Demonstrate EM algorithm with Gaussian mixture model

3 minute read

Published: July 21, 2025

Background

The Expectation-Maximization (EM) algorithm is a powerful method for estimating parameters in statistical models that include unobserved or latent variables. In such models, the log-likelihood depends on the latent variables, and the marginal log-likelihood \(l(\theta)\) (which integrates over the latent variables) often lacks an analytical solution, making direct maximization intractable.

The EM algorithm provides a practical, iterative approach to approximate the maximum likelihood estimates (MLE) of the parameters of interest. Many excellent resources explain the EM algorithm in depth. For instance, this blog post derives the general form of the EM algorithm and explains why it converges to a local maximum. This video offers a more intuitive demonstration of how the EM algorithm works, and this tutorial implements EM for estimating parameters in a Gaussian mixture model, but only for one parameter \(\pi\).

Rather than repeating the theory behind the EM algorithm, this post will focus on a hands-on implementation: using the EM algorithm to estimate the MLE of \(\theta = (\mu_1, \mu_2, \pi_1)\) in a bimodal Gaussian mixture model.

Data simulation

We first simulate a toy dataset where \(X \sim GauMix(\mu_1, \mu_2, \pi_1)\), where sd of both Gaussian components are known and equal to 1.

pi_s = 0.4; u1_s = 0; u2_s = 4

mix_data = sapply(runif(5000), FUN = function(x){
  
  if(x<pi_s){
    return(rnorm(n = 1, mean = u1_s))
  }else{
    return(rnorm(n = 1, mean = u2_s))
  }
  
})

The histogram of mix_data are shown below:

Implementing EM algorithm for bimodal Gaussian mixture model in R

We implemented the EM algorithm in R to compute the maximum likelihood estimate (MLE) for \(\theta = (\mu_1, \mu_2, \pi_1)\) in a bimodal Gaussian mixture model.
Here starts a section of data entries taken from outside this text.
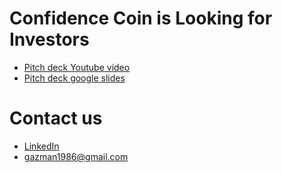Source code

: # Confidence Coin is Looking for Investors

 - [Pitch deck Youtube video](https://www.youtube.com/watch?v=6Pz0-9BCZxk)
 - [Pitch deck google slides](https://docs.google.com/presentation/d/1OMKAO8GPjUM9gSgODYrIE8wz79jblqllAQlusKp5BrQ/edit?usp=sharing)

# Contact us
 - [LinkedIn](https://www.linkedin.com/in/ilyagazman/)
 - <a href='mai&#108;t&#111;&#58;g&#37;&#54;1z&#109;&#97;%6E19%&#51;8%3&#54;&#64;gma&#105;l&#46;co%6D'>&#103;a&#122;man198&#54;&#64;gm&#97;il&#46;co&#109;</a>
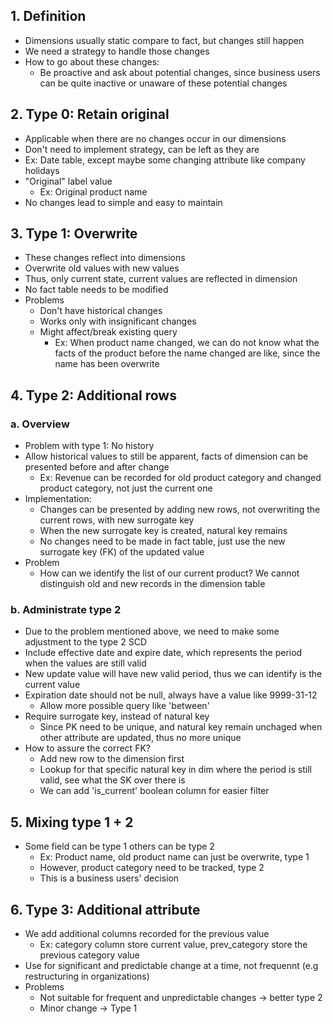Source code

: ## 1. Definition
- Dimensions usually static compare to fact, but changes still happen
- We need a strategy to handle those changes
- How to go about these changes:
  - Be proactive and ask about potential changes, since business users can be quite inactive or unaware of these potential changes

## 2. Type 0: Retain original
- Applicable when there are no changes occur in our dimensions
- Don't need to implement strategy, can be left as they are
- Ex: Date table, except maybe some changing attribute like company holidays
- "Original" label value
  - Ex: Original product name
- No changes lead to simple and easy to maintain

## 3. Type 1: Overwrite
- These changes reflect into dimensions
- Overwrite old values with new values
- Thus, only current state, current values are reflected in dimension
- No fact table needs to be modified
- Problems
  - Don't have historical changes
  - Works only with insignificant changes
  - Might affect/break existing query
    - Ex: When product name changed, we can do not know what the facts of the product before the name changed are like, since the name has been overwrite

## 4. Type 2: Additional rows
### a. Overview
- Problem with type 1: No history
- Allow historical values to still be apparent, facts of dimension can be presented before and after change
  - Ex: Revenue can be recorded for old product category and changed product category, not just the current one
- Implementation:
  - Changes can be presented by adding new rows, not overwriting the current rows, with new surrogate key
  - When the new surrogate key is created, natural key remains
  - No changes need to be made in fact table, just use the new surrogate key (FK) of the updated value
- Problem
  - How can we identify the list of our current product? We cannot distinguish old and new records in the dimension table
### b. Administrate type 2
- Due to the problem mentioned above, we need to make some adjustment to the type 2 SCD
- Include effective date and expire date, which represents the period when the values are still valid
- New update value will have new valid period, thus we can identify is the current value
- Expiration date should not be null, always have a value like 9999-31-12
  - Allow more possible query like 'between'
- Require surrogate key, instead of natural key
  - Since PK need to be unique, and natural key remain unchaged when other attribute are updated, thus no more unique
- How to assure the correct FK?
  - Add new row to the dimension first
  - Lookup for that specific natural key in dim where the period is still valid, see what the SK over there is
  - We can add 'is_current' boolean column for easier filter

## 5. Mixing type 1 + 2
- Some field can be type 1 others can be type 2
  - Ex: Product name, old product name can just be overwrite, type 1
  - However, product category need to be tracked, type 2
  - This is a business users' decision

## 6. Type 3: Additional attribute
- We add additional columns recorded for the previous value
  - Ex: category column store current value, prev_category store the previous category value
- Use for significant and predictable change at a time, not frequennt (e.g restructuring in organizations)
- Problems
  - Not suitable for frequent and unpredictable changes -> better type 2
  - Minor change -> Type 1
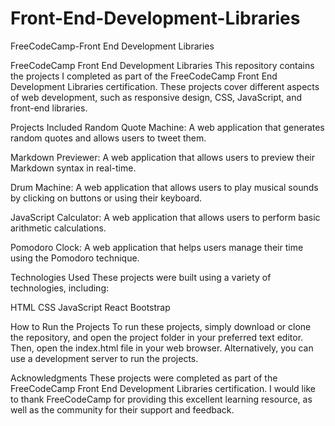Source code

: # Front-End-Development-Libraries
 FreeCodeCamp-Front End Development Libraries
 
 
 FreeCodeCamp Front End Development Libraries
This repository contains the projects I completed as part of the FreeCodeCamp Front End Development Libraries certification.
These projects cover different aspects of web development, such as responsive design, CSS, JavaScript, and front-end libraries.

Projects Included
Random Quote Machine: A web application that generates random quotes and allows users to tweet them.

Markdown Previewer: A web application that allows users to preview their Markdown syntax in real-time.

Drum Machine: A web application that allows users to play musical sounds by clicking on buttons or using their keyboard.

JavaScript Calculator: A web application that allows users to perform basic arithmetic calculations.

Pomodoro Clock: A web application that helps users manage their time using the Pomodoro technique.

Technologies Used
These projects were built using a variety of technologies, including:

HTML
CSS
JavaScript
React
Bootstrap

How to Run the Projects
To run these projects, simply download or clone the repository, 
and open the project folder in your preferred text editor. Then, 
open the index.html file in your web browser. Alternatively, 
you can use a development server to run the projects.

Acknowledgments
These projects were completed as part of the FreeCodeCamp Front End Development Libraries certification.
I would like to thank FreeCodeCamp for providing this excellent learning resource, 
as well as the community for their support and feedback.
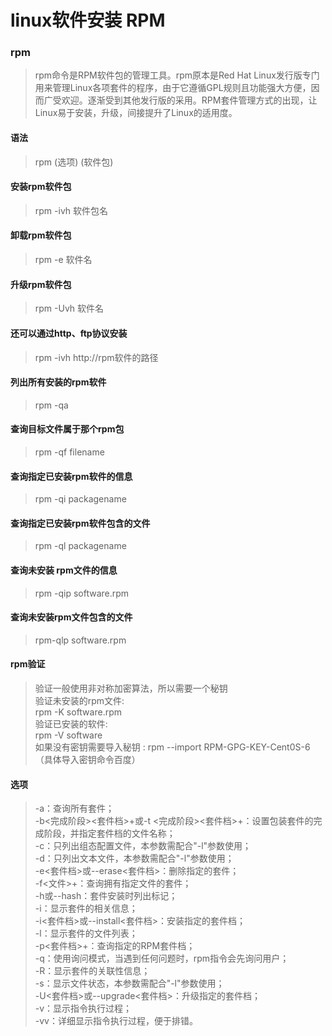 # linux软件安装 RPM



### rpm
>rpm命令是RPM软件包的管理工具。rpm原本是Red Hat Linux发行版专门用来管理Linux各项套件的程序，由于它遵循GPL规则且功能强大方便，因而广受欢迎。逐渐受到其他发行版的采用。RPM套件管理方式的出现，让Linux易于安装，升级，间接提升了Linux的适用度。
#### 语法
>rpm (选项) (软件包)

#### 安装rpm软件包
>rpm -ivh 软件包名

#### 卸载rpm软件包
>rpm -e 软件名

#### 升级rpm软件包
>rpm -Uvh  软件名

#### 还可以通过http、ftp协议安装
>rpm -ivh http://rpm软件的路径

#### 列出所有安装的rpm软件
>rpm -qa  
#### 查询目标文件属于那个rpm包
>rpm -qf filename  
#### 查询指定已安装rpm软件的信息
>rpm -qi packagename  
#### 查询指定已安装rpm软件包含的文件
>rpm -ql packagename 
#### 查询未安装 rpm文件的信息
>rpm -qip software.rpm
#### 查询未安装rpm文件包含的文件
> rpm-qlp software.rpm

#### rpm验证
>验证一般使用非对称加密算法，所以需要一个秘钥<br/>
验证未安装的rpm文件:<br/>
rpm -K software.rpm<br/>
验证已安装的软件:<br/>
rpm -V software<br/>
如果没有密钥需要导入秘钥 : rpm --import RPM-GPG-KEY-Cent0S-6（具体导入密钥命令百度）


#### 选项
>-a：查询所有套件；<br/>
-b<完成阶段><套件档>+或-t <完成阶段><套件档>+：设置包装套件的完成阶段，并指定套件档的文件名称；<br/>
-c：只列出组态配置文件，本参数需配合"-l"参数使用；<br/>
-d：只列出文本文件，本参数需配合"-l"参数使用；<br/>
-e<套件档>或--erase<套件档>：删除指定的套件；<br/>
-f<文件>+：查询拥有指定文件的套件；<br/>
-h或--hash：套件安装时列出标记；<br/>
-i：显示套件的相关信息；<br/>
-i<套件档>或--install<套件档>：安装指定的套件档；<br/>
-l：显示套件的文件列表；<br/>
-p<套件档>+：查询指定的RPM套件档；<br/>
-q：使用询问模式，当遇到任何问题时，rpm指令会先询问用户；<br/>
-R：显示套件的关联性信息；<br/>
-s：显示文件状态，本参数需配合"-l"参数使用；<br/>
-U<套件档>或--upgrade<套件档>：升级指定的套件档；<br/>
-v：显示指令执行过程；<br/>
-vv：详细显示指令执行过程，便于排错。<br/>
For simplicity, we used only one set of initial values for \(\theta\). The algorithm stops when converges (delta log likelihood < 1e-5) or after 50 iterations, whichever comes first.

######################
# implement EM algorithm

calc_resp = function(xi, u1, u2, pi_1, pi_2){
  w_k1 = pi_1 * dnorm(xi, u1)
  w_k2 = pi_2 * dnorm(xi, u2)
  
  resp_k1 = w_k1 / sum(w_k1, w_k2)
  resp_k2 = w_k2 / sum(w_k1, w_k2)
  #browser()
  return(c(resp_k1, resp_k2))
}


EM.iter <-function(mix_data, u1, u2, pi_1){
  resp_k1_list = c()
  resp_k2_list = c()
  
  for(xi in mix_data){
    temp = calc_resp(xi, u1, u2, pi_1, 1 - pi_1)
    resp_k1_list = c(resp_k1_list, temp[1])
    resp_k2_list = c(resp_k2_list, temp[2])
  }
  
  N_k1 = sum(resp_k1_list)
  N_k2 = sum(resp_k2_list)
  
  pi_1_new = N_k1 / length(mix_data)
  
  u1_new = sum(resp_k1_list * mix_data) / N_k1
  
  u2_new = sum(resp_k2_list * mix_data) / N_k2
  
  return(c(u1_new, u2_new, pi_1_new))
}


calc.log.lik <- function(mix_data, u1, u2, pi_1, pi_2){
  log.lik.list = c()
  for(xi in mix_data){
    temp = log(pi_1 * dnorm(xi, u1, sd = 1) + pi_2 * dnorm(xi, u2, sd = 1))
    log.lik.list = c(log.lik.list, temp)
  }
  return(sum(log.lik.list))
}

#######################

# initialization:
u1_curr = -3; u2_curr = 3; p1_curr = 0.3; 
log.lik = -Inf

# save intermediate results:
u1_list = c()
u2_list = c()
p1_list = c()
p2_list = c()

for(i in c(1:50)){
  
  log.lik_curr = calc.log.lik(mix_data, u1_curr, u2_curr, p1_curr, 1 - p1_curr)
  
  if(log.lik_curr - log.lik < 1e-5){
    break
  }else{
    log.lik = log.lik_curr
  }
  
  temp = EM.iter(mix_data, u1_curr, u2_curr, p1_curr)
  
  u1_curr = temp[1]; u2_curr = temp[2]; p1_curr = temp[3]; 
  
  u1_list = c(u1_list, u1_curr)
  u2_list = c(u2_list, u2_curr)
  p1_list = c(p1_list, p1_curr)
  p2_list = c(p2_list, 1 - p1_curr)
  
}

The algorithm converged after 12 iterations. The plots below illustrate how the estimated values of each parameter evolved over the course of the iterations.

Share on

Twitter Facebook LinkedIn

Qin An

Demonstrate EM algorithm with Gaussian mixture model

Background

Data simulation

Implementing EM algorithm for bimodal Gaussian mixture model in R

Share on

You May Also Enjoy

Which countries have the most similar flags?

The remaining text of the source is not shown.